Kristen Pruser’s inkjet print titled Dancing in Light depicts a male dancer in an airy, almost ethereal studio. The floor, window frames, columns, hand rail, and even the diffuse light coming in through the wall of windows are all white. The dancer grips the hand rail with both hands and leaps off the floor, his legs stiff and angular as an open pair of scissors. His body is all angles, in harmony with the angles of the room. “My vision with the project was all about contrast of light, using high key and low key lighting,” explains Pruser. “I always wanted to photograph in that studio.” A sense of lightness pervades the image not only because of the photographic technique but also because the dancer seems weightless, suspended. 

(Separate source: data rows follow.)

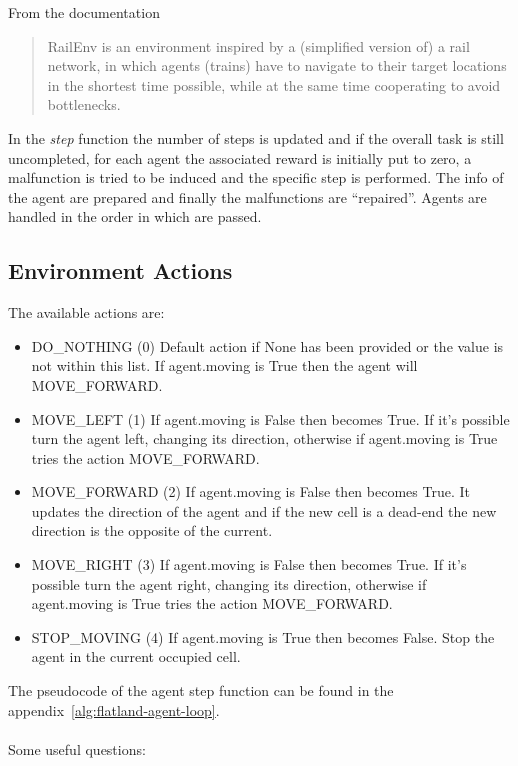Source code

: \documentclass[11pt, a4paper, hidelinks]{report}
\begin{document}
From the documentation
\begin{quotation}
	RailEnv is an environment inspired by a (simplified version of) a rail network, in which agents (trains) have to navigate to their target
    locations in the shortest time possible, while at the same time cooperating to avoid bottlenecks.
\end{quotation}

In the \textit{step} function the number of steps is updated and if the overall task is still uncompleted, for each agent the associated reward is initially put to zero, a malfunction is tried to be induced and the specific step is performed.
The info of the agent are prepared and finally the malfunctions are ``repaired''.
Agents are handled in the order in which are passed.

\subsection{Environment Actions}\label{subsec:environment-actions}
The available actions are:
\begin{itemize}
	\item DO\_NOTHING (0) Default action if None has been provided or the value is not within this list.
If agent.moving is True then the agent will MOVE\_FORWARD\@.
    \item MOVE\_LEFT (1) If agent.moving is False then becomes True.
If it's possible turn the agent left, changing its direction, otherwise if agent.moving is True tries the action MOVE\_FORWARD\@.
    \item MOVE\_FORWARD (2) If agent.moving is False then becomes True.
It updates the direction of the agent and if the new cell is a dead-end the new direction is the opposite of the current.
    \item MOVE\_RIGHT (3) If agent.moving is False then becomes True.
If it's possible turn the agent right, changing its direction, otherwise if agent.moving is True tries the action MOVE\_FORWARD\@.
    \item STOP\_MOVING (4) If agent.moving is True then becomes False.
Stop the agent in the current occupied cell.
\end{itemize}
The pseudocode of the agent step function can be found in the appendix~\ref{alg:flatland-agent-loop}.
\\
\\
Some useful questions:
\end{document}
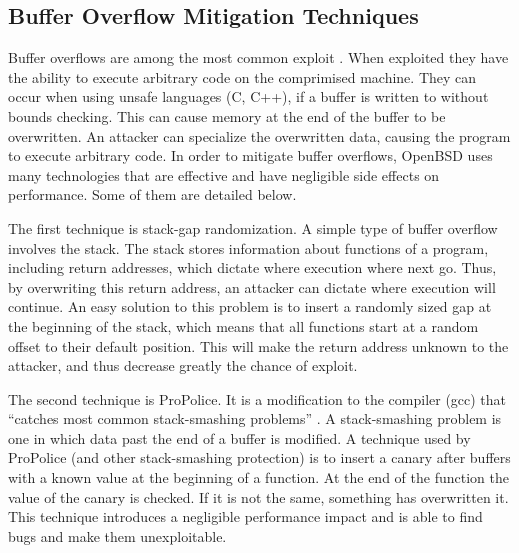 \documentclass[12pt]{article}
\begin{document}
{\subsection*{Buffer Overflow Mitigation Techniques}

Buffer overflows are among the most common exploit \cite{absence}. When exploited they have the ability to execute arbitrary code on the comprimised machine. They can occur when using unsafe languages (C, C++), if a buffer is written to without bounds checking. This can cause memory at the end of the buffer to be overwritten. An attacker can specialize the overwritten data, causing the program to execute arbitrary code. In order to mitigate buffer overflows, OpenBSD uses many technologies \cite{killing-buffer-overflows} that are effective and have negligible side effects on performance. Some of them are detailed below.

The first technique is stack-gap randomization. A simple type of buffer overflow involves the stack. The stack stores information about functions of a program, including return addresses, which dictate where execution where next go. Thus, by overwriting this return address, an attacker can dictate where execution will continue. An easy solution to this problem is to insert a randomly sized gap at the beginning of the stack, which means that all functions start at a random offset to their default position. This will make the return address unknown to the attacker, and thus decrease greatly the chance of exploit. \cite{exploit-mitigation}

The second technique is ProPolice. It is a modification to the compiler (gcc) that ``catches most common stack-smashing problems'' \cite{exploit-mitigation}. A stack-smashing problem is one in which data past the end of a buffer is modified. A technique used by ProPolice (and other stack-smashing protection) is to insert a canary after buffers with a known value at the beginning of a function. At the end of the function the value of the canary is checked. If it is not the same, something has overwritten it. This technique introduces a negligible performance impact and is able to find bugs and make them unexploitable.

}
\end{document}
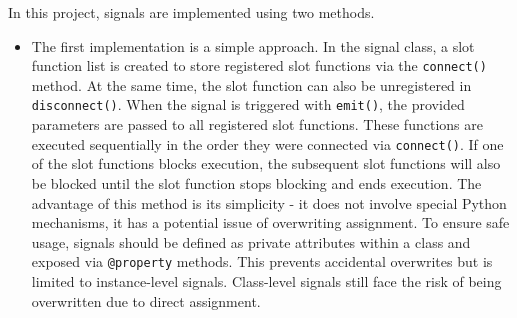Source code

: \documentclass[
english,
ruledheaders=section,%
class=report,%
thesis={type=Report},%
accentcolor=9c,%
custommargins=true,%
marginpar=false,%
parskip=half-,%
fontsize=11pt,%
logofile={img/tuda_logo.pdf}, %
]{tudapub}
\begin{document}
    In this project, signals are implemented using two methods.
    \begin{itemize}

        \item The first implementation is a simple approach. In the signal class, a slot function list is created to store registered slot functions via the \texttt{connect()} method. At the same time, the slot function can also be unregistered in \texttt{disconnect()}. When the signal is triggered with \texttt{emit()}, the provided parameters are passed to all registered slot functions. These functions are executed sequentially in the order they were connected via \texttt{connect()}. If one of the slot functions blocks execution, the subsequent slot functions will also be blocked until the slot function stops blocking and ends execution. The advantage of this method is its simplicity - it does not involve special Python mechanisms, it has a potential issue of overwriting assignment. To ensure safe usage, signals should be defined as private attributes within a class and exposed via \texttt{@property} methods. This prevents accidental overwrites but is limited to instance-level signals. Class-level signals still face the risk of being overwritten due to direct assignment.



\end{itemize}
\end{document}
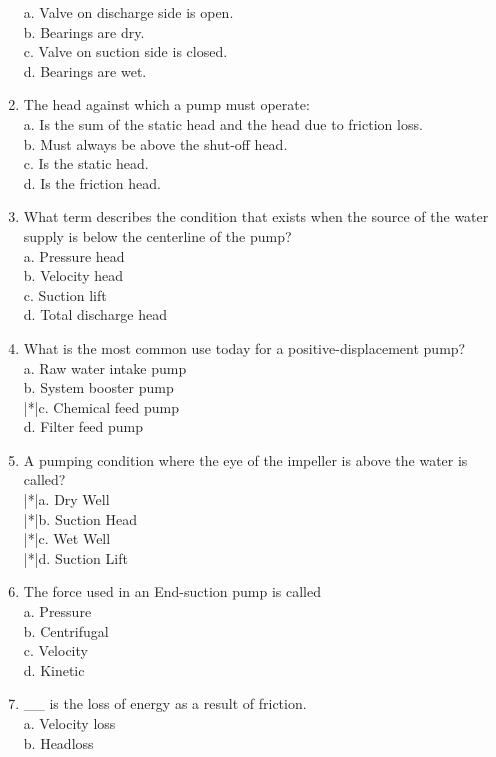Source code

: \begin{enumerate}[1.]
a. Valve on discharge side is open.\\
b. Bearings are dry.\\
c. Valve on suction side is closed.\\
d. Bearings are wet.\\
\item The head against which a pump must operate:\\
a. Is the sum of the static head and the head due to friction loss.\\
b. Must always be above the shut-off head.\\
c. Is the static head.\\
d. Is the friction head.\\
\item What term describes the condition that exists when the source of the water supply is below the centerline of the pump?\\
a. Pressure head\\
b. Velocity head\\
c. Suction lift\\
d. Total discharge head\\
\item What is the most common use today for a positive-displacement pump?\\
a. Raw water intake pump\\
b. System booster pump\\
|*|c. Chemical feed pump\\
d. Filter feed pump\\
\item A pumping condition where the eye of the impeller is above the water is called?\\
|*|a. Dry Well\\
|*|b. Suction Head\\
|*|c. Wet Well\\
|*|d. Suction Lift\\
\item The force used in an End-suction pump is called\\
a. Pressure\\
b. Centrifugal\\
c. Velocity\\
d. Kinetic\\
\item \_\_ is the loss of energy as a result of friction.\\
a. Velocity loss\\
b. Headloss\\

\end{enumerate}
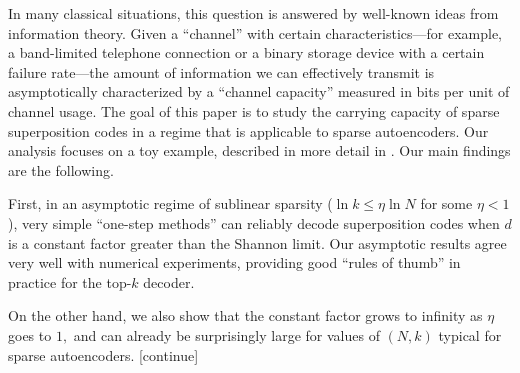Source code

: In many classical situations, this question is answered by well-known ideas from information theory. Given a ``channel'' with certain characteristics---for example, a band-limited telephone connection or a binary storage device with a certain failure rate---the amount of information we can effectively transmit is asymptotically characterized by a ``channel capacity'' measured in bits per unit of channel usage. The goal of this paper is to study the carrying capacity of sparse superposition codes in a regime that is applicable to sparse autoencoders. Our analysis focuses on a toy example, described in more detail in . Our main findings are the following.

First, in an asymptotic regime of sublinear sparsity ($\ln k \le \eta \ln N$ for some $\eta < 1$), very simple ``one-step methods'' can reliably decode superposition codes when $d$ is a constant factor greater than the Shannon limit. Our asymptotic results agree very well with numerical experiments, providing good ``rules of thumb'' in practice for the top-$k$ decoder.

On the other hand, we also show that the constant factor grows to infinity as $\eta$ goes to $1,$ and can already be surprisingly large for values of $(N, k)$ typical for sparse autoencoders. [continue]

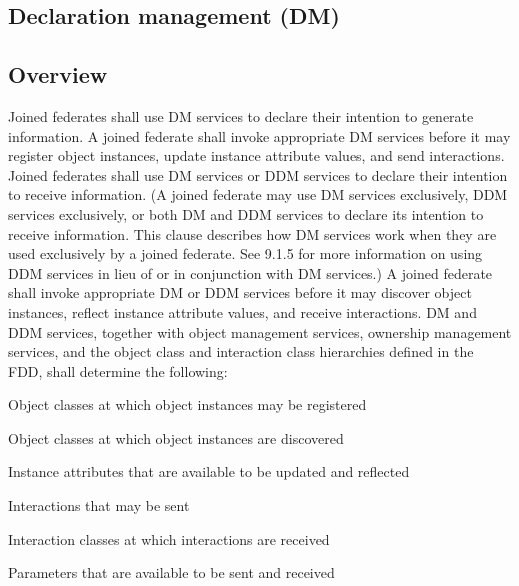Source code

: 
\begin{compactstdpage}
    \section{Declaration management (DM)}

    \subsection{Overview}

    Joined federates shall use DM services to declare their intention to generate information. A joined federate shall invoke appropriate DM services before it may register object instances, update instance attribute values, and send interactions. Joined federates shall use DM services or DDM services to declare their intention to receive information. (A joined federate may use DM services exclusively, DDM services exclusively, or both DM and DDM services to declare its intention to receive information. This clause describes how DM services work when they are used exclusively by a joined federate. See 9.1.5 for more information on using DDM services in lieu of or in conjunction with DM services.) A joined federate shall invoke appropriate DM or DDM services before it may discover object instances, reflect instance attribute values, and receive interactions. DM and DDM services, together with object management services, ownership management services, and the object class and interaction class hierarchies defined in the FDD, shall determine the following:

    \begin{stddashlist}
        \item Object classes at which object instances may be registered
        \item Object classes at which object instances are discovered
        \item Instance attributes that are available to be updated and reflected
        \item Interactions that may be sent
        \item Interaction classes at which interactions are received
        \item Parameters that are available to be sent and received
    \end{stddashlist}


\end{compactstdpage}
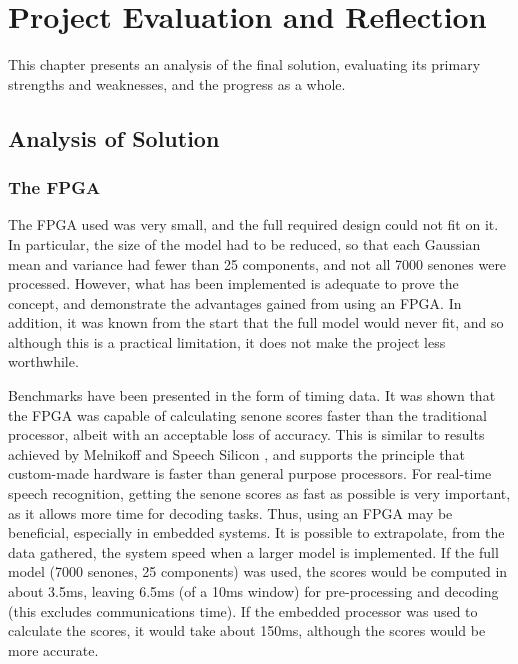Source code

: \chapter{Project Evaluation and Reflection} %
\label{cha:project_analysis}

This chapter presents an analysis of the final solution, evaluating its primary strengths and weaknesses, and the progress as a whole.

\section{Analysis of Solution} %
\label{sec:analysis_of_solution}

	\subsection{The FPGA} %
	\label{sub:analysis_the_fpga}
		The FPGA used was very small, and the full required design could not fit on it.  In particular, the size of the model had to be reduced, so that each Gaussian mean and variance had fewer than 25 components, and not all 7000 senones were processed.  However, what has been implemented is adequate to prove the concept, and demonstrate the advantages gained from using an FPGA.  In addition, it was known from the start that the full model would never fit, and so although this is a practical limitation, it does not make the project less worthwhile.

		Benchmarks have been presented in the form of timing data.  It was shown that the FPGA was capable of calculating senone scores faster than the traditional processor, albeit with an acceptable loss of accuracy.  This is similar to results achieved by Melnikoff \cite{melnikoff2003speech} and Speech Silicon \cite{schuster2006speech}, and supports the principle that custom-made hardware is faster than general purpose processors.  For real-time speech recognition, getting the senone scores as fast as possible is very important, as it allows more time for decoding tasks.  Thus, using an FPGA may be beneficial, especially in embedded systems.  It is possible to extrapolate, from the data gathered, the system speed when a larger model is implemented.  If the full model (7000 senones, 25 components) was used, the scores would be computed in about 3.5ms, leaving 6.5ms (of a 10ms window) for pre-processing and decoding (this excludes communications time).  If the embedded processor was used to calculate the scores, it would take about 150ms, although the scores would be more accurate.

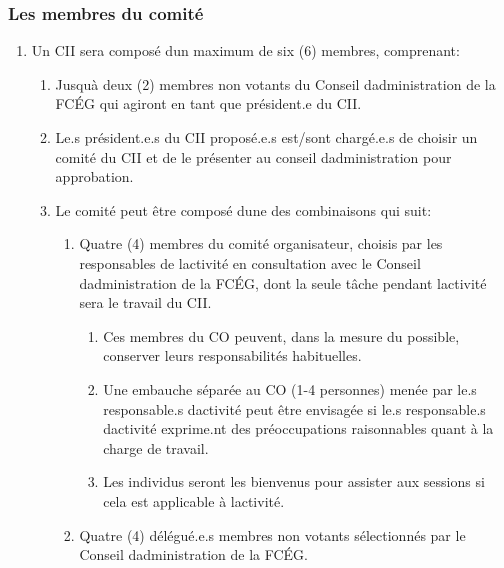 \subsubsection{Les membres du comité}
\label{les-membres-du-comite}

\begin{enumerate}
 \item
  Un CII sera composé d\textquotesingle un maximum de six (6) membres, comprenant:

  \begin{enumerate}
   \item
    Jusqu\textquotesingle à deux (2) membres non votants du Conseil d\textquotesingle administration de la FCÉG qui agiront en tant que président.e du CII.
   \item
    Le.s président.e.s du CII proposé.e.s est/sont chargé.e.s de choisir un comité du CII et de le présenter au conseil d\textquotesingle administration pour approbation.
   \item
    Le comité peut être composé d\textquotesingle une des combinaisons qui suit:

    \begin{enumerate}
     \item
      Quatre (4) membres du comité organisateur, choisis par les responsables de l\textquotesingle activité en consultation avec le Conseil d\textquotesingle administration de la FCÉG, dont la seule tâche pendant l\textquotesingle activité sera le travail du CII.
      \begin{enumerate}
       \item
        Ces membres du CO peuvent, dans la mesure du possible, conserver leurs responsabilités habituelles.
       \item
        Une embauche séparée au CO (1-4 personnes) menée par le.s responsable.s d\textquotesingle activité peut être envisagée si le.s responsable.s d\textquotesingle activité exprime.nt des préoccupations raisonnables quant à la charge de travail.
       \item
        Les individus seront les bienvenus pour assister aux sessions si cela est applicable à l\textquotesingle activité.
      \end{enumerate}

     \item
      Quatre (4) délégué.e.s membres non votants sélectionnés par le Conseil d\textquotesingle administration de la FCÉG.
    \end{enumerate}
  \end{enumerate}


\end{enumerate}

My favorite architectural piece is Untitled by Ashley Pieper. She photographed the side of a building looking straight up through the camera lens. “This is a building I walked by daily when I lived in Chicago,” she says. The building’s large windows reflect the cloud-flecked sky. Triangular balconies jut out at the left of the image. With a little imagination, this view can turn horizontal so that the side of the building becomes a sidewalk or some futuristic pathway. Windows look into the street and the balconies become a row of pyramids receding in space. “I was going for an abstract feel,” Pieper continues. “You might not even know you were looking at a building.”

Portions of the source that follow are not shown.